*** The data ***

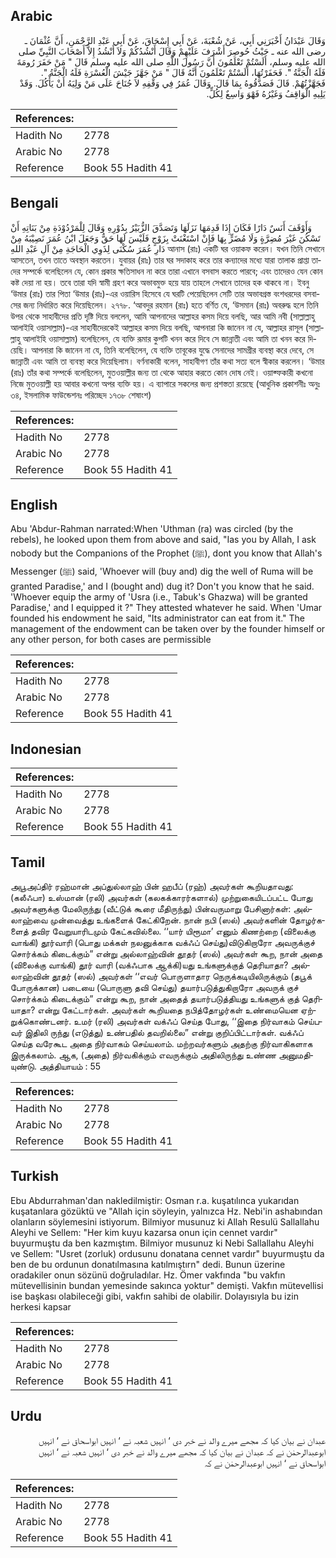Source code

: ## Arabic


<div dir="rtl" lang="ar" style={{fontSize:'larger',backgroundColor:'#f8f9fa',padding:20}}>
وَقَالَ عَبْدَانُ أَخْبَرَنِي أَبِي، عَنْ شُعْبَةَ، عَنْ أَبِي إِسْحَاقَ، عَنْ أَبِي عَبْدِ الرَّحْمَنِ، أَنَّ عُثْمَانَ ـ رضى الله عنه ـ حَيْثُ حُوصِرَ أَشْرَفَ عَلَيْهِمْ وَقَالَ أَنْشُدُكُمْ وَلاَ أَنْشُدُ إِلاَّ أَصْحَابَ النَّبِيِّ صلى الله عليه وسلم، أَلَسْتُمْ تَعْلَمُونَ أَنَّ رَسُولَ اللَّهِ صلى الله عليه وسلم قَالَ ‏"‏ مَنْ حَفَرَ رُومَةَ فَلَهُ الْجَنَّةُ ‏"‏‏.‏ فَحَفَرْتُهَا، أَلَسْتُمْ تَعْلَمُونَ أَنَّهُ قَالَ ‏"‏ مَنْ جَهَّزَ جَيْشَ الْعُسْرَةِ فَلَهُ الْجَنَّةُ ‏"‏‏.‏ فَجَهَّزْتُهُمْ‏.‏ قَالَ فَصَدَّقُوهُ بِمَا قَالَ‏.‏ وَقَالَ عُمَرُ فِي وَقْفِهِ لاَ جُنَاحَ عَلَى مَنْ وَلِيَهُ أَنْ يَأْكُلَ‏.‏ وَقَدْ يَلِيهِ الْوَاقِفُ وَغَيْرُهُ فَهْوَ وَاسِعٌ لِكُلٍّ‏.‏
</div>
<div style={{backgroundColor:'#f8f9fa',padding:20, marginBottom: 10}}><table> <thead> <tr> <th>References:</th> <th></th> </tr> </thead> <tbody><tr><td>Hadith No</td><td>2778</td></tr><tr><td>Arabic No</td><td>2778</td></tr><tr><td>Reference</td><td>Book 55 Hadith 41</td></tr></tbody></table></div>

## Bengali


<div dir="ltr" lang="bn" style={{fontSize:'larger',backgroundColor:'#f8f9fa',padding:20}}>
وَأَوْقَفَ أَنَسٌ دَارًا فَكَانَ إِذَا قَدِمَهَا نَزَلَهَا وَتَصَدَّقَ الزُّبَيْرُ بِدُوْرِهِ وَقَالَ لِلْمَرْدُوْدَةِ مِنْ بَنَاتِهِ أَنْ تَسْكُنَ غَيْرَ مُضِرَّةٍ وَلَا مُضَرٍّ بِهَا فَإِنْ اسْتَغْنَتْ بِزَوْجٍ فَلَيْسَ لَهَا حَقٌّ وَجَعَلَ ابْنُ عُمَرَ نَصِيْبَهُ مِنْ دَارِ عُمَرَ سُكْنَى لِذَوِي الْحَاجَةِ مِنْ آلِ عَبْدِ اللهِ আনাস (রাঃ) একটি ঘর ওয়াকফ করেন। যখন তিনি সেখানে আসতেন, তখন তাতে অবস্থান করতেন। যুবায়র (রাঃ) তার ঘর সদাকাহ করে তার কন্যাদের মধ্যে যারা তালাক প্রাপ্তা তাদের সম্পর্কে বলেছিলেন যে, কোন প্রকার ক্ষতিসাধন না করে তারা এখানে বসবাস করতে পারবে; এবং তাদেরও যেন কোন কষ্ট দেয়া না হয়। তবে তারা যদি স্বামী গ্রহণ করে অভাবমুক্ত হয়ে যায় তাহলে সেখানে তাদের হক থাকবে না। ইবনু ‘উমার (রাঃ) তার পিতা ‘উমার (রাঃ)-এর ওয়ারিস হিসেবে যে ঘরটি পেয়েছিলেন সেটি তার অভাবগ্রস্ত বংশধরদের বসবাসের জন্য নির্ধারিত করে দিয়েছিলেন। ২৭৭৮. ‘আবদুর রহমান (রাঃ) হতে বর্ণিত যে, ‘উসমান (রাঃ) অবরুদ্ধ হলে তিনি উপর থেকে সাহাবীদের প্রতি দৃষ্টি দিয়ে বললেন, আমি আপনাদের আল্লাহর কসম দিয়ে বলছি, আর আমি নবী (সাল্লাল্লাহু আলাইহি ওয়াসাল্লাম)-এর সাহাবীদেরকেই আল্লাহর কসম দিয়ে বলছি, আপনারা কি জানেন না যে, আল্লাহর রাসূল (সাল্লাল্লাহু আলাইহি ওয়াসাল্লাম) বলেছিলেন, যে ব্যক্তি রূমার কুপটি খনন করে দিবে সে জান্নাতী এবং আমি তা খনন করে দিয়েছি। আপনারা কি জানেন না যে, তিনি বলেছিলেন, যে ব্যক্তি তাবূকের যুদ্ধে সেনাদের সামগ্রীর ব্যবস্থা করে দেবে, সে জান্নাতী এবং আমি তা ব্যবস্থা করে দিয়েছিলাম। বর্ণনাকারী বলেন, সাহাবীগণ তাঁর কথা সত্য বলে স্বীকার করলেন। ‘উমার (রাঃ) তাঁর কথা সম্পর্কে বলেছিলেন, মুতওয়াল্লীর জন্য তা থেকে আহার করতে কোন দোষ নেই। ওয়াক্ফকারী কখনো নিজে মুতওয়াল্লী হয় আবার কখনো অপর ব্যক্তি হয়। এ ব্যাপারে সকলের জন্য প্রশস্ততা রয়েছে (আধুনিক প্রকাশনীঃ অনুঃ ৩৪, ইসলামিক ফাউন্ডেশনঃ পরিচ্ছেদ ১৭৩৮ শেষাংশ)
</div>
<div style={{backgroundColor:'#f8f9fa',padding:20, marginBottom: 10}}><table> <thead> <tr> <th>References:</th> <th></th> </tr> </thead> <tbody><tr><td>Hadith No</td><td>2778</td></tr><tr><td>Arabic No</td><td>2778</td></tr><tr><td>Reference</td><td>Book 55 Hadith 41</td></tr></tbody></table></div>

## English


<div dir="ltr" lang="en" style={{fontSize:'larger',backgroundColor:'#f8f9fa',padding:20}}>
Abu 'Abdur-Rahman narrated:When 'Uthman (ra) was circled (by the rebels), he looked upon them from above and said, "Ias you by Allah, I ask nobody but the Companions of the Prophet (ﷺ), dont you know that Allah's Messenger (ﷺ) said, 'Whoever will (buy and) dig the well of Ruma will be granted Paradise,' and I (bought and) dug it? Don't you know that he said. 'Whoever equip the army of 'Usra (i.e., Tabuk's Ghazwa) will be granted Paradise,' and I equipped it ?" They attested whatever he said. When 'Umar founded his endowment he said, "Its administrator can eat from it." The management of the endowment can be taken over by the founder himself or any other person, for both cases are permissible
</div>
<div style={{backgroundColor:'#f8f9fa',padding:20, marginBottom: 10}}><table> <thead> <tr> <th>References:</th> <th></th> </tr> </thead> <tbody><tr><td>Hadith No</td><td>2778</td></tr><tr><td>Arabic No</td><td>2778</td></tr><tr><td>Reference</td><td>Book 55 Hadith 41</td></tr></tbody></table></div>

## Indonesian


<div dir="ltr" lang="id" style={{fontSize:'larger',backgroundColor:'#f8f9fa',padding:20}}>

</div>
<div style={{backgroundColor:'#f8f9fa',padding:20, marginBottom: 10}}><table> <thead> <tr> <th>References:</th> <th></th> </tr> </thead> <tbody><tr><td>Hadith No</td><td>2778</td></tr><tr><td>Arabic No</td><td>2778</td></tr><tr><td>Reference</td><td>Book 55 Hadith 41</td></tr></tbody></table></div>

## Tamil


<div dir="ltr" lang="ta" style={{fontSize:'larger',backgroundColor:'#f8f9fa',padding:20}}>
அபூஅப்திர் ரஹ்மான் அப்துல்லாஹ் பின் ஹபீப் (ரஹ்) அவர்கள் கூறியதாவது: (கலீஃபா) உஸ்மான் (ரலி) அவர்கள் (கலகக்காரர்களால்) முற்றுகையிடப்பட்ட போது அவர்களுக்கு மேலிருந்து (வீட்டுக் கூரை மீதிருந்து) பின்வருமாறு பேசினார்கள்: அல்லாஹ்வை முன்வைத்து உங்களைக் கேட்கிறேன். நான் நபி (ஸல்) அவர்களின் தோழர்களைத் தவிர வேறுயாரிடமும் கேட்கவில்லை. ‘‘யார் யிரூமா’ எனும் கிணற்றை (விலைக்கு வாங்கி) தூர்வாரி (பொது மக்கள் நலனுக்காக வக்ஃப் செய்து)விடுகிறாரோ அவருக்குச் சொர்க்கம் கிடைக்கும்” என்று அல்லாஹ்வின் தூதர் (ஸல்) அவர்கள் கூற, நான் அதை (விலைக்கு வாங்கி) தூர் வாரி (வக்ஃபாக ஆக்கி)யது உங்களுக்குத் தெரியாதா? அல்லாஹ்வின் தூதர் (ஸல்) அவர்கள் ‘‘எவர் பொருளாதார நெருக்கடியிலிருக்கும் (தபூக் போருக்கான) படையை (பொருளு தவி செய்து) தயார்படுத்துகிறாரோ அவருக் குச் சொர்க்கம் கிடைக்கும்” என்று கூற, நான் அதைத் தயார்படுத்தியது உங்களுக் குத் தெரியாதா? என்று கேட்டார்கள். அவர்கள் கூறியதை நபித்தோழர்கள் உண்மையென ஏற்றுக்கொண்டனர். உமர் (ரலி) அவர்கள் வக்ஃப் செய்த போது, ‘‘இதை நிர்வாகம் செய்பவர் இதிலி ருந்து (எடுத்து) உண்பதில் தவறில்லை” என்று குறிப்பிட்டார்கள். வக்ஃப் செய்த வரேகூட அதை நிர்வாகம் செய்யலாம். மற்றவர்களும் அதற்கு நிர்வாகிகளாக இருக்கலாம். ஆக, (அதை) நிர்வகிக்கும் எவருக்கும் அதிலிருந்து உண்ண அனுமதியுண்டு. அத்தியாயம் : 55
</div>
<div style={{backgroundColor:'#f8f9fa',padding:20, marginBottom: 10}}><table> <thead> <tr> <th>References:</th> <th></th> </tr> </thead> <tbody><tr><td>Hadith No</td><td>2778</td></tr><tr><td>Arabic No</td><td>2778</td></tr><tr><td>Reference</td><td>Book 55 Hadith 41</td></tr></tbody></table></div>

## Turkish


<div dir="ltr" lang="tr" style={{fontSize:'larger',backgroundColor:'#f8f9fa',padding:20}}>
Ebu Abdurrahman'dan nakledilmiştir: Osman r.a. kuşatılınca yukarıdan kuşatanlara gözüktü ve "Allah için söyleyin, yalnızca Hz. Nebi'in ashabından olanların söylemesini istiyorum. Bilmiyor musunuz ki Allah Resulü Sallallahu Aleyhi ve Sellem: "Her kim kuyu kazarsa onun için cennet vardır" buyurmuştu da ben kazmıştım. Bilmiyor musunuz ki Nebi Sallallahu Aleyhi ve Sellem: "Usret (zorluk) ordusunu donatana cennet vardır" buyurmuştu da ben de bu ordunun donatılmasına katılmıştırn" dedi. Bunun üzerine oradakiler onun sözünü doğruladılar. Hz. Ömer vakfında "bu vakfın mütevellisinin bundan yemesinde sakınca yoktur" demişti. Vakfın mütevellisi ise başkası olabileceği gibi, vakfın sahibi de olabilir. Dolayısıyla bu izin herkesi kapsar
</div>
<div style={{backgroundColor:'#f8f9fa',padding:20, marginBottom: 10}}><table> <thead> <tr> <th>References:</th> <th></th> </tr> </thead> <tbody><tr><td>Hadith No</td><td>2778</td></tr><tr><td>Arabic No</td><td>2778</td></tr><tr><td>Reference</td><td>Book 55 Hadith 41</td></tr></tbody></table></div>

## Urdu


<div dir="rtl" lang="ur" style={{fontSize:'larger',backgroundColor:'#f8f9fa',padding:20}}>
عبدان نے بیان کیا کہ مجھے میرے والد نے خبر دی ‘ انہیں شعبہ نے ‘ انہیں ابواسحاق نے ‘ انہیں ابوعبدالرحمٰن نے کہ عبدان نے بیان کیا کہ مجھے میرے والد نے خبر دی ‘ انہیں شعبہ نے ‘ انہیں ابواسحاق نے ‘ انہیں ابوعبدالرحمٰن نے کہ
</div>
<div style={{backgroundColor:'#f8f9fa',padding:20, marginBottom: 10}}><table> <thead> <tr> <th>References:</th> <th></th> </tr> </thead> <tbody><tr><td>Hadith No</td><td>2778</td></tr><tr><td>Arabic No</td><td>2778</td></tr><tr><td>Reference</td><td>Book 55 Hadith 41</td></tr></tbody></table></div>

*** End of The data ***

Return all lines from the material that contain "lang".

Exercise result:
<div dir="rtl" lang="ar" style={{fontSize:'larger',backgroundColor:'#f8f9fa',padding:20}}>
<div dir="ltr" lang="bn" style={{fontSize:'larger',backgroundColor:'#f8f9fa',padding:20}}>
<div dir="ltr" lang="en" style={{fontSize:'larger',backgroundColor:'#f8f9fa',padding:20}}>
<div dir="ltr" lang="id" style={{fontSize:'larger',backgroundColor:'#f8f9fa',padding:20}}>
<div dir="ltr" lang="ta" style={{fontSize:'larger',backgroundColor:'#f8f9fa',padding:20}}>
<div dir="ltr" lang="tr" style={{fontSize:'larger',backgroundColor:'#f8f9fa',padding:20}}>
<div dir="rtl" lang="ur" style={{fontSize:'larger',backgroundColor:'#f8f9fa',padding:20}}>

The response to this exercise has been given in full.